2.2. Why Was Prolonged Activity Neglected?

The puzzled reader might now be asking why prolonged activity received so little attention in stress science, while it seems such a common-sense ingredient in stress-health link. Indeed, to our knowledge, since Selye emphasized the temporal aspect of the stress response [40], before the 1990ies only one stress researcher, Ursin [42,80] had explicitly adopted prolonged activation as a major element in his theories. Not until the late 1990ies were perspicuous attempts undertaken to put stress recovery back on the research agenda [43,44,45,81,82]. A likely cause for this neglect may be that a large part of stress science originated in experimental animal research (e.g., [41,83,84,85,86]). The use of stressors in this research was reasonable since in general, animals’ responses are temporally closely matched to the actual stressful events that caused them and not on thoughts of stressors in the past or future. Understandably, animal-based stress research did not inspire any contemplation about the typical and crucial human contribution to the prolonged stress responses: the ability to represent past and future stressful events, that is, perseverative cognition. Subsequently, this focus on stressors appears to have been further instantiated in the influential stress theories of psychiatrists Holmes and Rahe, and of Lazarus and Folkman and several other psychologists [87,88,89,90,91,92,93,94]. Even though they later emphasized subjective evaluation, the latter still pertained to stressors.

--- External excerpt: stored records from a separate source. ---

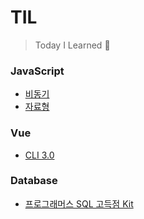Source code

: # TIL

>  Today I Learned 📖



### JavaScript

- <a href="./JavaScript/JavaScript_비동기.md">비동기</a>
- <a href="./JavaScript/JavaScript_자료형.md">자료형</a>



### Vue

- <a href="./Vue/Vue_cli.md">CLI 3.0</a>



### Database

- <a href="./Database/MySQL.md">프로그래머스 SQL 고득점 Kit</a>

Our own perseverative cognition hypothesis (see above; [48,49,50,66]) is in fact also based on stressors albeit their cognitive representation. Even recent biologically oriented theoretical models linking stress and health still start with environmental demands (see e.g., [95]), including systems-based theories such as the allostatic load model [82] and the cognitive activation theory of stress (CATS; [46]), in which stressors are conceptualized as deviations from a (changing) set point and in terms of theprobability of aversive stimuli.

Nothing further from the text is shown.